Durante l’osservazione dei preparati istologici sono stati contati i follicoli tiroidei e al
numero totale di follicoli tiroidei presenti nella sezione è stato attribuito un punteggio
crescente di 1, 2 o 3, in base al diametro. Gli epatociti sono stati valutati per la presenza di
lesioni degenerative a cui è stato attribuito un punteggio crescente (0, 1, 2), in base alla
gravità. Le gonadi sono state esaminate per eventuali lesioni degenerative e/o anomalie di
sviluppo. Le analisi dei livelli di ormoni tiroidei (T3 e T4) sono state eseguite su omogenato
dell’intero animale applicando la metodica di Crane et al. (2004) modificata (l’omogenato è
stato estratto con miscela di etanolo al 95% contenente 1 mM di PTU). Il dosaggio degli
ormoni tiroidei è stato effettuato con la tecnica del dosaggio radioimmunologico (RIA)

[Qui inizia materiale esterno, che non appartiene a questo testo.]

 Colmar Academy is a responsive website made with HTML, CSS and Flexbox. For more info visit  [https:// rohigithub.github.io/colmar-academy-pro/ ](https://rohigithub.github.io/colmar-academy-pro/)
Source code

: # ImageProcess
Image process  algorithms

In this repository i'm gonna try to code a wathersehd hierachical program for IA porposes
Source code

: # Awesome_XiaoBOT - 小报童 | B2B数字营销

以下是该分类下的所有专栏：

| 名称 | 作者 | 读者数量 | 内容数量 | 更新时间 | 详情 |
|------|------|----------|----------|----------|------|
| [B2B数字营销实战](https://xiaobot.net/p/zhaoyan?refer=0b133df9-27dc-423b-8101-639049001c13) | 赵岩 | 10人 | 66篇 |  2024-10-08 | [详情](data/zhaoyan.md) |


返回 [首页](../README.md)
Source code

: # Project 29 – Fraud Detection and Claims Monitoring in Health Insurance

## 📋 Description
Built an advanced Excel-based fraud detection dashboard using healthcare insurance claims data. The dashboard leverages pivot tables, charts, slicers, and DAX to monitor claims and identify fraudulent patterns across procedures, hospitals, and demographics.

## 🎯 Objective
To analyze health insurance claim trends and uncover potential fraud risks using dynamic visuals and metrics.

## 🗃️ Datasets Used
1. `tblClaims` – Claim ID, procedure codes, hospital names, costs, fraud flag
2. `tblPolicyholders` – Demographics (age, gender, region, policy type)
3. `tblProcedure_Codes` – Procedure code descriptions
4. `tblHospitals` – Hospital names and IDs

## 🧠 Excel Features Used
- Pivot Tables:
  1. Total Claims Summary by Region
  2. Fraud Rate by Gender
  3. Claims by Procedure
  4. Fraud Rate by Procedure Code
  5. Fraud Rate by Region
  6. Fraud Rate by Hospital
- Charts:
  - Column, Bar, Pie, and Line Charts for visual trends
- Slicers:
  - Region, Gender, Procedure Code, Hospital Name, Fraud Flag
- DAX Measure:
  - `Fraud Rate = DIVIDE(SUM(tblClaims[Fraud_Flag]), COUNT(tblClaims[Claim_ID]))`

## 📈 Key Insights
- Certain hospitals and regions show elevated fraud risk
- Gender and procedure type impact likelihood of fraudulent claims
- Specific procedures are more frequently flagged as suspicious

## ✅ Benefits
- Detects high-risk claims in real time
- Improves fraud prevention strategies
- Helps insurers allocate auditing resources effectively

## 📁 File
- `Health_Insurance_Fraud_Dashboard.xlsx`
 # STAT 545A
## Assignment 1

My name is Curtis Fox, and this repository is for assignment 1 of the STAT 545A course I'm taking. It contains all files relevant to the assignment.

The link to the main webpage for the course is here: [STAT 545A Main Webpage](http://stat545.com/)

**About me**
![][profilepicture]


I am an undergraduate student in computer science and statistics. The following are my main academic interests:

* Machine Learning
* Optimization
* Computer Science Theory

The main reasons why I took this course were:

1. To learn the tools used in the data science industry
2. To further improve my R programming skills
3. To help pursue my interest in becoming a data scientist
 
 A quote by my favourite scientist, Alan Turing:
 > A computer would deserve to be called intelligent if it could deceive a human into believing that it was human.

utilizzando kit del commercio (DRG International). L’analisi statistica dei dati è stata
condotta sia sui dati biometrici che sui risultati analitici (concentrazioni di T3 e T4) e
istologici. I confronti relativi all’indice k sono stati eseguiti per ogni punto sperimentale
utilizzando il test t di Student, mentre per gli altri parametri è stata applicata un’analisi della
varianza (ANOVA). Infine, relativamente al punteggio del diametro dei follicoli tiroidei, i
dati ottenuti sono stati valutati mediante analisi delle componenti principali (PCA).
RISULTATI
Il calcolo dell’indice di condizione k ha evidenziato nel gruppo di controllo un valore k
notevolmente inferiore rispetto a quello dei gruppi trattati solo a 15 giorni di trattamento
(Figura 1).
Figura 1 – Il calcolo dell’indice di condizione K ha evidenziato come il gruppo di controllo presenti
un valore K notevolmente inferiore (p<0,01) solo a quello dei gruppi trattati per 15 giorni. Ai successivi
punti di campionamento i valori dell’indice si equiparano tra i vari gruppi e non è più possibile evidenziare
differenze statisticamente significative.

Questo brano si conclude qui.